• **Task goal**
Copy out the lines of the records below, and only those lines, from the one with "which por lo tanto estas tres líneas de" through the one with "simple y sencillamente haya escrito esta", exactly as they appear.

*** Opening Listed records ***

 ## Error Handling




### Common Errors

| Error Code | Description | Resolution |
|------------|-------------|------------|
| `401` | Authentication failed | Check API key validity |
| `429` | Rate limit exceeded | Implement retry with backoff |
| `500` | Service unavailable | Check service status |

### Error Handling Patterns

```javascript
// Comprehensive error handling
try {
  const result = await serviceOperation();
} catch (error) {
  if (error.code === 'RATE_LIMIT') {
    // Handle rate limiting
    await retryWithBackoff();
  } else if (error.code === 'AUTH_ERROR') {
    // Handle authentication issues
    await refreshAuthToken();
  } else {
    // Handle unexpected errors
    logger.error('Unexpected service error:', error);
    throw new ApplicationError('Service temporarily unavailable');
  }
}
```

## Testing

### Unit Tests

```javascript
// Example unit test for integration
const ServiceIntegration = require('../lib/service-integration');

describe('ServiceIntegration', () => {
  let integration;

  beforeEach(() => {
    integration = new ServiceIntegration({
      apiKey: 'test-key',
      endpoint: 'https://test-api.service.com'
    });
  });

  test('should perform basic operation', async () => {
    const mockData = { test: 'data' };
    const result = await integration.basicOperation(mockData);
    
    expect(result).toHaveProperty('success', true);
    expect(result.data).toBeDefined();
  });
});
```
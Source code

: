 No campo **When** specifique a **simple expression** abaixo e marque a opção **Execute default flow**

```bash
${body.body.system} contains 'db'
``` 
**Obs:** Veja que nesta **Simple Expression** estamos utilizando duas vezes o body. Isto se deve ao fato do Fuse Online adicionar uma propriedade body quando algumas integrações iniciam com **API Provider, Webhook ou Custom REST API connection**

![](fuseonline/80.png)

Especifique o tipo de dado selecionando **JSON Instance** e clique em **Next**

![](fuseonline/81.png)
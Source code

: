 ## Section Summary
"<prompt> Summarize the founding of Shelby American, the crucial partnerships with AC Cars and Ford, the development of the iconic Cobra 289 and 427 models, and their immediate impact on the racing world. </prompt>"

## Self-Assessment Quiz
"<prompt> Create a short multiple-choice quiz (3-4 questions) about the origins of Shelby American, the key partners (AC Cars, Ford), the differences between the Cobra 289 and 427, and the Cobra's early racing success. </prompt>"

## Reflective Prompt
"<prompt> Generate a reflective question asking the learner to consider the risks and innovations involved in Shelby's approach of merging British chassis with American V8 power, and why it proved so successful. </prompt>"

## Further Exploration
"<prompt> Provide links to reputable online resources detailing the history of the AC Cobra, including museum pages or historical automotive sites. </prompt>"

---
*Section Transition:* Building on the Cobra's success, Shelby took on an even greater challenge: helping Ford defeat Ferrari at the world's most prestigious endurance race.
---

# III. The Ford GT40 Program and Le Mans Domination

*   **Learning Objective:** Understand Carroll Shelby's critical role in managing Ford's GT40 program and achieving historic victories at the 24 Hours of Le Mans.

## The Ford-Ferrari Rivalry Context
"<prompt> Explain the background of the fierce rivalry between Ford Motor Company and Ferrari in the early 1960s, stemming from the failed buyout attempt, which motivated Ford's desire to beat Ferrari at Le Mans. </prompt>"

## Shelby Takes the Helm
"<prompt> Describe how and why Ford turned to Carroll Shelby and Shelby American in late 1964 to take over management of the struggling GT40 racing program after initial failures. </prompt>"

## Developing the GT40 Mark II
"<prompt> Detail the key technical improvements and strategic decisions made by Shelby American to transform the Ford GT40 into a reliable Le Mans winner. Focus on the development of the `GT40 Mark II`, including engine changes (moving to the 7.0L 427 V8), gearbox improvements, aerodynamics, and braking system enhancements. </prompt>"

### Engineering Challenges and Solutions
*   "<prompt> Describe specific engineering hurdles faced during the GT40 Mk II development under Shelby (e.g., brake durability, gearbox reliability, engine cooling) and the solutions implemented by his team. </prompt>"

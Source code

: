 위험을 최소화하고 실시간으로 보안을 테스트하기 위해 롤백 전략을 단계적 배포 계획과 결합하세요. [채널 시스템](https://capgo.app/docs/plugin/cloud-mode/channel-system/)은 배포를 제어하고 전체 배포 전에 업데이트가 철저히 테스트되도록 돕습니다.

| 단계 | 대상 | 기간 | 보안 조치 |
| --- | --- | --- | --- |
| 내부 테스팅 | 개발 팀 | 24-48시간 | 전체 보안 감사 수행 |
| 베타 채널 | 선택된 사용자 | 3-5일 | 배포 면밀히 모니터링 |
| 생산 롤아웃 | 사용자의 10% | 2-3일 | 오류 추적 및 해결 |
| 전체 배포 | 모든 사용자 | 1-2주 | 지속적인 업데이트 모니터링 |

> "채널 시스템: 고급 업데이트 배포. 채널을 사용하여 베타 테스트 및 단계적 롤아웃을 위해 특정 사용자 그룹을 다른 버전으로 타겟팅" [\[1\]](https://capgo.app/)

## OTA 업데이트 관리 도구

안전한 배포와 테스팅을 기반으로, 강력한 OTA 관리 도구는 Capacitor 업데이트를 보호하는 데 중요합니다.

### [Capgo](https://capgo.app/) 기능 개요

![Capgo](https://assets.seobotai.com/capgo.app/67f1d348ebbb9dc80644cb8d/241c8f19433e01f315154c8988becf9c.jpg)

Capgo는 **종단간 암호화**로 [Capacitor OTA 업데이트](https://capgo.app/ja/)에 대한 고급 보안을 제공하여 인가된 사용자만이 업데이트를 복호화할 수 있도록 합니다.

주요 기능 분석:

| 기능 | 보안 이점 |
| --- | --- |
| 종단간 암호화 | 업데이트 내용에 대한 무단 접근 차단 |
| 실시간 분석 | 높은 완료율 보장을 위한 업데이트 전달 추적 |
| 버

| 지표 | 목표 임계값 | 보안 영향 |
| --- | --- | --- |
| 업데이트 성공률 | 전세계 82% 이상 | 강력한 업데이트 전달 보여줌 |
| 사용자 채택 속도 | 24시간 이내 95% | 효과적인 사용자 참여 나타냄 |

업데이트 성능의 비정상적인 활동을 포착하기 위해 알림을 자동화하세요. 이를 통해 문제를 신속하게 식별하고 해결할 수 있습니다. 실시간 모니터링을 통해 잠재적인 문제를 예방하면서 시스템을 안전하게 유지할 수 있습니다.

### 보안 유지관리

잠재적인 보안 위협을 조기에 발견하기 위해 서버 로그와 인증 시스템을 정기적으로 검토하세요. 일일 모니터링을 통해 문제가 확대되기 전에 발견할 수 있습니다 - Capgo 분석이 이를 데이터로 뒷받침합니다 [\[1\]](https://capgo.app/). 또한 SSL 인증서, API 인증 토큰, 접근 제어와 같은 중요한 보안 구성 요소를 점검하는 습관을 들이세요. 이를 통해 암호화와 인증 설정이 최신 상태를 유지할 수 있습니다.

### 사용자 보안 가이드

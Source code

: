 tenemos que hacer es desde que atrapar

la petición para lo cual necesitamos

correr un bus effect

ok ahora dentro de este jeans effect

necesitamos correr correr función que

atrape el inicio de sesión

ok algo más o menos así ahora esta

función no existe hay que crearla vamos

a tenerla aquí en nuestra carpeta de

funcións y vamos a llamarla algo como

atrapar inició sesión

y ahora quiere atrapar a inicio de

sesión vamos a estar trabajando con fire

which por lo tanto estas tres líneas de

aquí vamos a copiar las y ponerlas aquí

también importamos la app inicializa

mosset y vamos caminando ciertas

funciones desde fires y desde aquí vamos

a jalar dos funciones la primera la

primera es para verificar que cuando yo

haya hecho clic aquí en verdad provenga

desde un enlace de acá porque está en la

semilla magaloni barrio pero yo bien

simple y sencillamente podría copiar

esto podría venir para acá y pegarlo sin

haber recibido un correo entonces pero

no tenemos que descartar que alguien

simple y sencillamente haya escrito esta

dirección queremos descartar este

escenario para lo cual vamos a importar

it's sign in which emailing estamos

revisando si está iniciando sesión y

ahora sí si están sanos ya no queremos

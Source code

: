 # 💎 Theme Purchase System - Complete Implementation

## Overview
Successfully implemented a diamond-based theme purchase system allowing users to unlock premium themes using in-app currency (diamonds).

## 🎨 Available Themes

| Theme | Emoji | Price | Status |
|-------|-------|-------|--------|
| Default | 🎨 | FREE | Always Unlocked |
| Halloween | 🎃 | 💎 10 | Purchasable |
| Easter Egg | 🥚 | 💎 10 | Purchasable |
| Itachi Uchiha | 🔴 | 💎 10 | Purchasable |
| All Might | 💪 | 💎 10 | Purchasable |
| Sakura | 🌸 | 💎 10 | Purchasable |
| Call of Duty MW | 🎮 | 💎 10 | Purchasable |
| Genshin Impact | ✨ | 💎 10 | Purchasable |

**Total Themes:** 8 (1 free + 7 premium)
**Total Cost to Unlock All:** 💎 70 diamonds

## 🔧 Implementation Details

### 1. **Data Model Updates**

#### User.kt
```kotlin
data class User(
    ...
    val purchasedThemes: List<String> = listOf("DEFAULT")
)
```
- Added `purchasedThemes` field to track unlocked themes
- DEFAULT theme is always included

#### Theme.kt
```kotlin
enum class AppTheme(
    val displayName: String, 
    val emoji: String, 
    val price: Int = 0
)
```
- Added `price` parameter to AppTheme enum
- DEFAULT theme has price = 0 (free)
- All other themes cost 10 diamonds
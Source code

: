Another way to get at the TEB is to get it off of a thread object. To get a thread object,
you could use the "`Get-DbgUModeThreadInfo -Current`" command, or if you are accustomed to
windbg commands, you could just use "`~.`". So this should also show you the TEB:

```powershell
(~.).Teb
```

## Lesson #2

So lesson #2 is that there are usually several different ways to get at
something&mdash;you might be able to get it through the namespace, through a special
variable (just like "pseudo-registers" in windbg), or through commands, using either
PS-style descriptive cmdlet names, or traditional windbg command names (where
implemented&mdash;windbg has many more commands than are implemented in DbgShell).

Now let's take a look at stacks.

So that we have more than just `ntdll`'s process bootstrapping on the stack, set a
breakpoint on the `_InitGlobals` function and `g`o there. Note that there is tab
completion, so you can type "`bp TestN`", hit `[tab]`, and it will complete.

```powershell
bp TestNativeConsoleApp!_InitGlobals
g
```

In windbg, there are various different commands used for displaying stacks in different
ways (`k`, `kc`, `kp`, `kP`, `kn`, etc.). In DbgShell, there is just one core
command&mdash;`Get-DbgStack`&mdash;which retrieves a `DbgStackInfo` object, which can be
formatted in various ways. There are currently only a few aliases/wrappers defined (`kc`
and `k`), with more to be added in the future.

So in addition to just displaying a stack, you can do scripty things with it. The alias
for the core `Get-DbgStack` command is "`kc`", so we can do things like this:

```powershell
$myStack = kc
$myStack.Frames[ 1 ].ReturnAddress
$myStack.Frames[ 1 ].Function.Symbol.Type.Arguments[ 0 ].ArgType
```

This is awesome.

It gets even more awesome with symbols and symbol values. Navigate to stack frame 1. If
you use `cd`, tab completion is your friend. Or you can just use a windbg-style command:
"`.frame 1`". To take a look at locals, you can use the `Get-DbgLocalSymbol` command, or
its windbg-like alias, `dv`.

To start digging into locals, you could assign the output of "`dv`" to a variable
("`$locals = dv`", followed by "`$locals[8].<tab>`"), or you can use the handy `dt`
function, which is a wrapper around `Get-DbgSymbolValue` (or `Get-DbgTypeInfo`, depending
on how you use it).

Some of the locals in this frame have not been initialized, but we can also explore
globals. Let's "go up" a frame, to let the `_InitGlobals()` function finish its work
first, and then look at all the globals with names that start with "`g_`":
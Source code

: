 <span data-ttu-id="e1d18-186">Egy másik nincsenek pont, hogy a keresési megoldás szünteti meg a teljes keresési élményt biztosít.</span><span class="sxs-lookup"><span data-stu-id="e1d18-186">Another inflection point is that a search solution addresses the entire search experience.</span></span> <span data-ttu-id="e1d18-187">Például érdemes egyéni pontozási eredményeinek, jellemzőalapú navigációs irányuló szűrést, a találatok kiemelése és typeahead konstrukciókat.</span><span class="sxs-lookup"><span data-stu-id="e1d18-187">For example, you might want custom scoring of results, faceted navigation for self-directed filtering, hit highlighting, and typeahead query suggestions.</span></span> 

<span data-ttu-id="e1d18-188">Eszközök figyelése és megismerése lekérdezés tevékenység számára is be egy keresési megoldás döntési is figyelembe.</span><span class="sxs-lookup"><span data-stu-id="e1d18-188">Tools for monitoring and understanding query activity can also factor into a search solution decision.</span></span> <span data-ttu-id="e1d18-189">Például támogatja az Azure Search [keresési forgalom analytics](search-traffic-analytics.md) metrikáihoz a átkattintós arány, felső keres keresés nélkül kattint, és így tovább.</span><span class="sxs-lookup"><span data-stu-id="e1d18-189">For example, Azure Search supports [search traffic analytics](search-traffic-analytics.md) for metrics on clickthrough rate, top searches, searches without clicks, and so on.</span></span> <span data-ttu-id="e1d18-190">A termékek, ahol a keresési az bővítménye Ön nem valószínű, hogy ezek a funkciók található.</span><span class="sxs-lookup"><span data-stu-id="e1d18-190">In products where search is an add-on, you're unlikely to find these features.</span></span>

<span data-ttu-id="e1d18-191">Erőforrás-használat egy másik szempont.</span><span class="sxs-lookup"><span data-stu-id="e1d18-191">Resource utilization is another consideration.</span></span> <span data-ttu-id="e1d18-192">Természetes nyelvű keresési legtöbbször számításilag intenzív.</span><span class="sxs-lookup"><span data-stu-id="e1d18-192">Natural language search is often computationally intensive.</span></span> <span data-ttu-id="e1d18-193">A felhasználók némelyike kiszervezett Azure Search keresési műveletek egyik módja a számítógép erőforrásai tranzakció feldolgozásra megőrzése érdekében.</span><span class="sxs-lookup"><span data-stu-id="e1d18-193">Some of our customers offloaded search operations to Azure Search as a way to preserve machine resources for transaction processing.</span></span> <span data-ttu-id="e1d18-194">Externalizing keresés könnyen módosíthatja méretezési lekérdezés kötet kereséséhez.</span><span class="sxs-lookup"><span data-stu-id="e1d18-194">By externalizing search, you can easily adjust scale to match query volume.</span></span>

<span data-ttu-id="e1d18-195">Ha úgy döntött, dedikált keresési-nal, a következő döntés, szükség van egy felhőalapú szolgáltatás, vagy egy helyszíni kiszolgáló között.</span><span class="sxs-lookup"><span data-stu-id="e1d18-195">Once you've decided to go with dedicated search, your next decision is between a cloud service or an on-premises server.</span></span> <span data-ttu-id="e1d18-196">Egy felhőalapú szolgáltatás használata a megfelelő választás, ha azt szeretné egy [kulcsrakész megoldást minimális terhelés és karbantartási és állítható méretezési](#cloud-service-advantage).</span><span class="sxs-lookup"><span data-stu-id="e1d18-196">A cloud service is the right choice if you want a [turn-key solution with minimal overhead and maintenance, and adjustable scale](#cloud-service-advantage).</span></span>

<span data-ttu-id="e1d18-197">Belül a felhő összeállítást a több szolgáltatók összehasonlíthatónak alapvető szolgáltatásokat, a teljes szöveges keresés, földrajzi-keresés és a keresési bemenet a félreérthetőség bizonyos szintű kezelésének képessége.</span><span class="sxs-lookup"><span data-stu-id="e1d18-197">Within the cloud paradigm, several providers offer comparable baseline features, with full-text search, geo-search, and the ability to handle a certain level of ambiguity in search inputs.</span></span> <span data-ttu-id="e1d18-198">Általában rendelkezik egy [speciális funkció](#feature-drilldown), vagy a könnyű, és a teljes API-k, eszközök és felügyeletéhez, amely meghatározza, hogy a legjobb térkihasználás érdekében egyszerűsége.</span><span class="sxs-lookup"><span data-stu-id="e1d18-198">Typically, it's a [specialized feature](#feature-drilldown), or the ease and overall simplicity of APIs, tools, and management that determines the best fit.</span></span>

*** Closing Listed records ***

• **Written solution**
which por lo tanto estas tres líneas de

aquí vamos a copiar las y ponerlas aquí

también importamos la app inicializa

mosset y vamos caminando ciertas

funciones desde fires y desde aquí vamos

a jalar dos funciones la primera la

primera es para verificar que cuando yo

haya hecho clic aquí en verdad provenga

desde un enlace de acá porque está en la

semilla magaloni barrio pero yo bien

simple y sencillamente podría copiar

esto podría venir para acá y pegarlo sin

haber recibido un correo entonces pero

no tenemos que descartar que alguien

simple y sencillamente haya escrito esta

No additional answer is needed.